Supreme Court of Kentucky

September 27, 2018

JAMES LANG APPELLANT
v.
COMMONWEALTH OF KENTUCKY APPELLEE

          ON APPEAL FROM JEFFERSON CIRCUIT COURT HONORABLE BRIAN C. EDWARDS, JUDGE NOS. 12-CR-002977 & 12-CR-003681

          COUNSEL FOR APPELLANT: Karen Shuff Maurer Assistant Public Advocate

          COUNSEL FOR APPELLEE: Andy Beshear Attorney General of Kentucky Jeanne Deborah Anderson Special Assistant Attorney General

          OPINION

          MINTON, CHIEF JUSTICE

         A circuit court jury convicted James Ellis Lang of first-degree robbery and fixed punishment for that crime at twenty years' imprisonment. Lang then pleaded guilty to the additional charge of being a first-degree persistent felony offender (PFO), and the same jury fixed an enhanced penalty of thirty years' imprisonment. Lang now appeals the resulting judgment as a matter of right, [1]raising three issues for our review.

         We reject Lang's contention that the trial court erred by failing to dismiss the indictment for the Commonwealth's alleged violation of his right to a speedy trial. We accept Lang's contention that the trial court erred when it failed to direct a verdict on the first-degree robbery charge. Following our established precedent on this issue, we reverse the first-degree robbery conviction and sentence, vacate the PFO conviction and sentence, which is predicated upon the underlying first-degree robbery conviction, and remand the case to the trial court for further proceedings consistent with this opinion. [2]

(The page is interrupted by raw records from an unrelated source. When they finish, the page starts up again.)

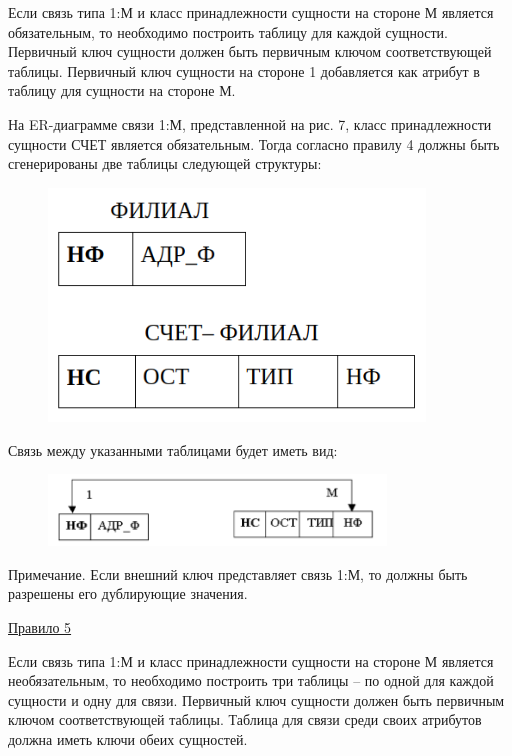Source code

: \begin{enumerate}
    Если связь типа 1:М и класс принадлежности сущности на стороне М является обязательным, то необходимо
    построить таблицу для каждой сущности. Первичный ключ сущности должен быть первичным ключом соответствующей
    таблицы. Первичный ключ сущности на стороне 1 добавляется как атрибут в таблицу для сущности на стороне М.

    На ER-диаграмме связи 1:М, представленной на рис. 7, класс принадлежности сущности СЧЕТ является обязательным.
    Тогда согласно правилу 4 должны быть сгенерированы две таблицы следующей структуры:

    \begin{figure}[H]
        \centering
        \includegraphics[width=100mm]{assets/security/pic9.png}
        \label{fig:mesh11}
    \end{figure}

    Связь между указанными таблицами будет иметь вид:

    \begin{figure}[H]
        \centering
        \includegraphics[width=0.8\textwidth]{assets/security/pic10.png}
        \label{fig:mesh12}
    \end{figure}

    Примечание. Если внешний ключ представляет связь 1:М, то должны быть разрешены его дублирующие значения.

    \underline{Правило 5}

    Если связь типа 1:М и класс принадлежности сущности на стороне М является необязательным,
    то необходимо построить три таблицы – по одной для каждой сущности и одну для связи. Первичный ключ сущности
    должен быть первичным ключом соответствующей таблицы. Таблица для связи среди своих атрибутов должна
    иметь ключи обеих сущностей.


\end{enumerate}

         Lang's third argument-that the trial court erred by preventing him from fulfilling his role as his own co-counsel by denying his request to make his own opening statement and closing argument to the jury at trial-is rendered moot by our reversal today. But because the issue is likely to arise in the event of a trial on remand, we direct the trial court to reconsider its ruling in light of our discussion of Lang's issue in this opinion.

         I. ANALYSIS.

         A. The trial court did not violate Lang's right to a speedy trial.

         Lang argues that this Court should vacate the judgment and direct the trial court on remand to dismiss the indictment because his right to a speedy' trial was violated by the protracted proceedings in this case. That this issue is. preserved for appellate review is undisputed. We reject Lang's argument because the delay in this case is largely self-inflicted.

         All criminal defendants have a constitutional right to a speedy trial.[3] a[A] defendant's right to a speedy trial is analyzed under the four-prong balancing test set forth in Barker v. Winged[4]."[5] "The four factors to be considered in a speedy trial analysis are: 1) length of the delay; 2) reason for the delay; 3) defendant's assertion of his right to a speedy trial; and 4) prejudice to the defendant."[6]

         1. Length of Delay

         The Commonwealth concedes that the nearly 52-month delay between arraignment and trial in this case is presumptively prejudicial. "That prejudice, however, is not alone dispositive and must be balanced against the other factors."[7] "Presumptive prejudice' does not necessarily indicate a statistical probability of prejudice; it simply marks the point at which courts deem the delay unreasonable enough to trigger the Barker enquiry. "[8]

         2. Reasons for Delay

         The reasons for the delay in this case weigh heavily in favor of the Commonwealth. As the Commonwealth points out, the record supports the conclusion that nearly all the delays in this case were attributable to Lang and his pre-trial tactics.

         Lang was arraigned on the first-degree robbery charge on October 2, 2012. His original trial date was set for June 18, 2013. That date, however, fell during a public defender's statewide conference, so Lang's appointed counsel asked for a continuance. At an October 1, 2013, hearing, Lang's counsel informed the trial court that Lang had recently discussed an issue with her that Lang wanted to raise pre-trial, agreeing to a continuance for that reason. A new trial date was set for May 20, 2014.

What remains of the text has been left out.